## What the exercise asks:
Filter out every line below that lacks "string", and copy the rest.

(Saved data entries)
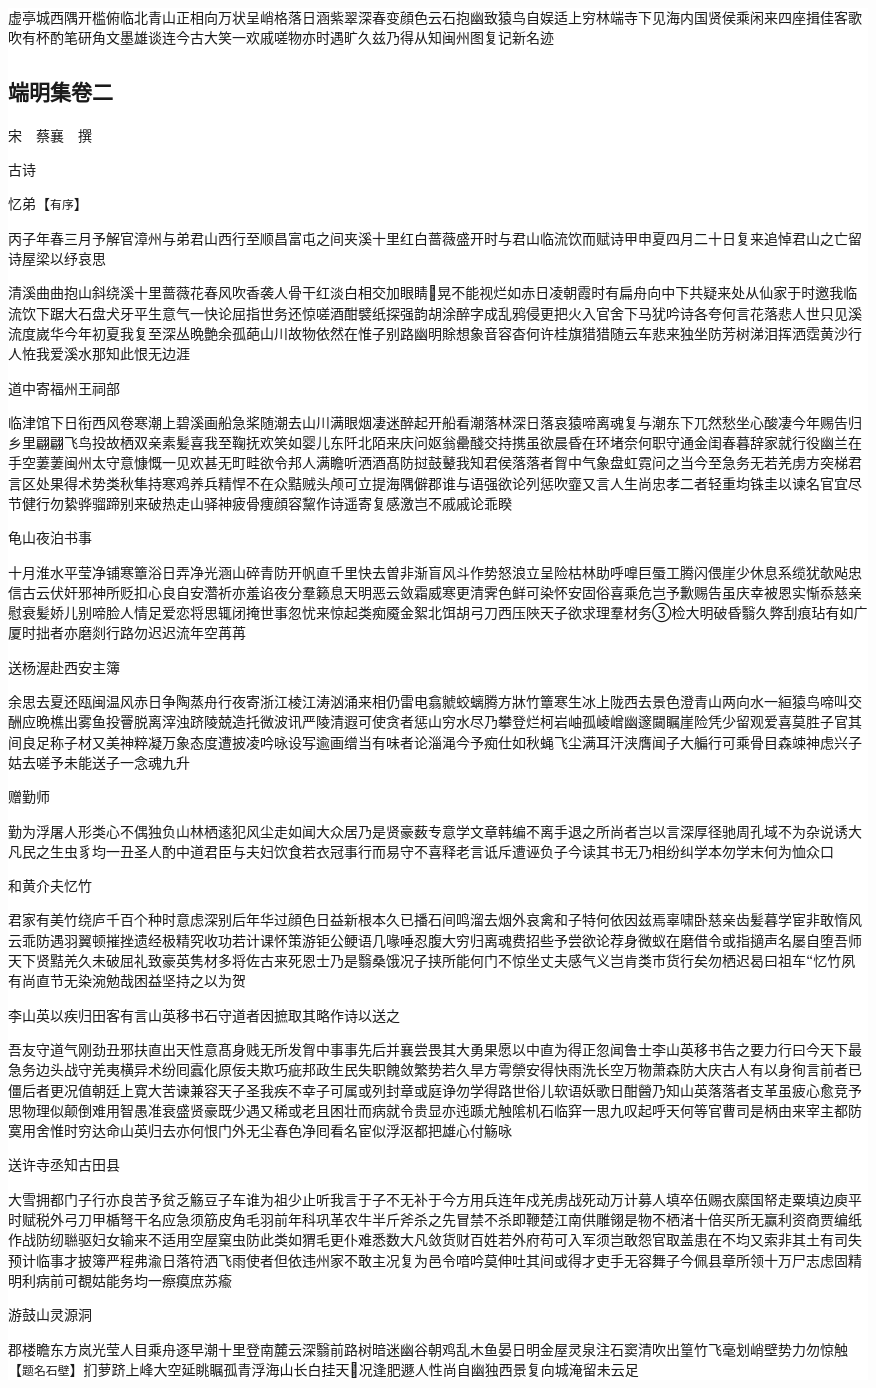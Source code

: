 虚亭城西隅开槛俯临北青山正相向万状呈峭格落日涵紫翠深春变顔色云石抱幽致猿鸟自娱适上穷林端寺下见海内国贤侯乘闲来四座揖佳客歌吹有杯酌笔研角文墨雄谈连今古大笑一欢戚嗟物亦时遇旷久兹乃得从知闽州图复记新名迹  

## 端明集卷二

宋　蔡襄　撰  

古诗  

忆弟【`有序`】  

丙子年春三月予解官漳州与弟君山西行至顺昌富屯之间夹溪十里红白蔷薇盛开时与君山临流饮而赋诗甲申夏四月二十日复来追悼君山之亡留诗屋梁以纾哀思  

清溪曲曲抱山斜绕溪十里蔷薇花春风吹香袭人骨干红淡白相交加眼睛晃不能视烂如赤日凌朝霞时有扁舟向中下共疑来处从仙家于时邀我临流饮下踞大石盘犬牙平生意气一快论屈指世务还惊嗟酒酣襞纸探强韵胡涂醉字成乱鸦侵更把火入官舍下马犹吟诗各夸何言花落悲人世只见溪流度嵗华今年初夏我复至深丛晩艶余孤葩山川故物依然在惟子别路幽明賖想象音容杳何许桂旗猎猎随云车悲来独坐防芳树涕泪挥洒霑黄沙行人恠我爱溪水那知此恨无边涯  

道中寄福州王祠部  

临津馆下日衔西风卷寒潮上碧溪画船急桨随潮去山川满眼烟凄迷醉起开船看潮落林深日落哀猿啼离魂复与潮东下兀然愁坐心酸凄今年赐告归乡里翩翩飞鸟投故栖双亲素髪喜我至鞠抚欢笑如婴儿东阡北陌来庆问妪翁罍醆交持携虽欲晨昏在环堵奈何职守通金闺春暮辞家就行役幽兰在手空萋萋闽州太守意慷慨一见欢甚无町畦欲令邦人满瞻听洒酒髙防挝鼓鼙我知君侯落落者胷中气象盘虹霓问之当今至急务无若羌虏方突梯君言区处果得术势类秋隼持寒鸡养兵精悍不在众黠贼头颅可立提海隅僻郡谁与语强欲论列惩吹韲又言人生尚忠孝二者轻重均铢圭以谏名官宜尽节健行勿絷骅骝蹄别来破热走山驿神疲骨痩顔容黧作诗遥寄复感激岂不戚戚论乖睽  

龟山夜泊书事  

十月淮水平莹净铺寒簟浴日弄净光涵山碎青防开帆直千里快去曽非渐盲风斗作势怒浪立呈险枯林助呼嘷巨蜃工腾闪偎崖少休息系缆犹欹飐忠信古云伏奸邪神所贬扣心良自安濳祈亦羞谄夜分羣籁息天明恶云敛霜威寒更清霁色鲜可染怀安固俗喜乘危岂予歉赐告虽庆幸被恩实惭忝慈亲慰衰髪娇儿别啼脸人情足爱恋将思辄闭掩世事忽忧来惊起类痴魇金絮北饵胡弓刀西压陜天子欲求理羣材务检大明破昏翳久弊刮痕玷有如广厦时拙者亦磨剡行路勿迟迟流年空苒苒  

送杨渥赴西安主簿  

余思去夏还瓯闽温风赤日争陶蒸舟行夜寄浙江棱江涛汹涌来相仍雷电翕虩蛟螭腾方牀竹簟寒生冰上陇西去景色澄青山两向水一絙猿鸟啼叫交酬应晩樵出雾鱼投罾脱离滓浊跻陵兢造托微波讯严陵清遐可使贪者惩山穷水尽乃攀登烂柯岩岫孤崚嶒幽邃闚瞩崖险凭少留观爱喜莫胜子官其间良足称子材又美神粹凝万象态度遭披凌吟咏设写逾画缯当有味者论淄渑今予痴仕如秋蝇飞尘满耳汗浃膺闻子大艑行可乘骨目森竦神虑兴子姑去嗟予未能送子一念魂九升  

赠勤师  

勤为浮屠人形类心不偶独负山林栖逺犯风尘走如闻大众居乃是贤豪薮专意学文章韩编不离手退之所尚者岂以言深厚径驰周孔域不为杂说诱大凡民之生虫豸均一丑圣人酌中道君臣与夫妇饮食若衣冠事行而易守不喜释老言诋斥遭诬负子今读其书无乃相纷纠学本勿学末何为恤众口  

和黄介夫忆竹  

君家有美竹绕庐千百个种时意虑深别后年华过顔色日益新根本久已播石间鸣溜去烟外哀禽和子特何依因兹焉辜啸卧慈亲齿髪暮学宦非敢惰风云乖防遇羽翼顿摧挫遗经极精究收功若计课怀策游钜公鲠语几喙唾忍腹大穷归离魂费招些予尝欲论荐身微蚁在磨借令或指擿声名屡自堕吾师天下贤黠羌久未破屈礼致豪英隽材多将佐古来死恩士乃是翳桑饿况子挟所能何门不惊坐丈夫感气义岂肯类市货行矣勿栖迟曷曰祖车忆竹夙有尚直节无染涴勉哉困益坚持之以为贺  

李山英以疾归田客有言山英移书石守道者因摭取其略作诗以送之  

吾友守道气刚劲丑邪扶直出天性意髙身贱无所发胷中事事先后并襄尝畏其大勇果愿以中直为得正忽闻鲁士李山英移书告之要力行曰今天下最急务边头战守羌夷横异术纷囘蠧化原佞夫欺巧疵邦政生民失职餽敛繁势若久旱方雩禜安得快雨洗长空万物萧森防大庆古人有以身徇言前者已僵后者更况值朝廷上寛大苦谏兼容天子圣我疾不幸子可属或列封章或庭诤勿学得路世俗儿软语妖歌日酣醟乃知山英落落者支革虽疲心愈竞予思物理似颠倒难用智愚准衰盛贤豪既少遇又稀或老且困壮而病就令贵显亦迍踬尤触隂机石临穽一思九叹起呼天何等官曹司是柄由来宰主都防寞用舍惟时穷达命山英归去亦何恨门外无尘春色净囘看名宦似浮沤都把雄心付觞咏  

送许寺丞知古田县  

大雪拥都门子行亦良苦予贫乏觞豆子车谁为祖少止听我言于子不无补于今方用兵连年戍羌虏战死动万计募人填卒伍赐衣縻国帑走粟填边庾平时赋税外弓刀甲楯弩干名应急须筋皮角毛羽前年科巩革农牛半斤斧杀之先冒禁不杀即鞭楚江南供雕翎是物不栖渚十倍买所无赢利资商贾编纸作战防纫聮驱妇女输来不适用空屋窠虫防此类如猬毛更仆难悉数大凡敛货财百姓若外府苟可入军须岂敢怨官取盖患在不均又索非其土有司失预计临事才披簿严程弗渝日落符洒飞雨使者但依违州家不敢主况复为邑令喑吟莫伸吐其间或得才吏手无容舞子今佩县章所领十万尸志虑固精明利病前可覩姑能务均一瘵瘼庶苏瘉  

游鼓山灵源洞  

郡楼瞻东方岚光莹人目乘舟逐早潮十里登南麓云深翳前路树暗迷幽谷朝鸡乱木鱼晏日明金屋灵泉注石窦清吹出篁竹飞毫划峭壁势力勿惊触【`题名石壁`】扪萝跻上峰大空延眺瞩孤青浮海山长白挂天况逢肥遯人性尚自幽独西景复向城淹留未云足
==
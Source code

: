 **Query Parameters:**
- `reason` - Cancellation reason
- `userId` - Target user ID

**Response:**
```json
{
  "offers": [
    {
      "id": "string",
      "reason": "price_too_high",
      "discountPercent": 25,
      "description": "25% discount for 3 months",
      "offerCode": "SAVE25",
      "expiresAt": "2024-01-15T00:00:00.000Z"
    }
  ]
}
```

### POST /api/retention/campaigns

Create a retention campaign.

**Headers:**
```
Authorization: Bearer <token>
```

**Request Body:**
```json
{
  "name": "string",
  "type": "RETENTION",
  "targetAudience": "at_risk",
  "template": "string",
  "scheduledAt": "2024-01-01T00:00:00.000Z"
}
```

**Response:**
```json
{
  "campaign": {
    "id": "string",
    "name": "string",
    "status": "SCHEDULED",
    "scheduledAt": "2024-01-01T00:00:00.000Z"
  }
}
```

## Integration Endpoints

## Answer to this exercise:
      "id": "string",
  "name": "string",
  "template": "string",
    "id": "string",
    "name": "string",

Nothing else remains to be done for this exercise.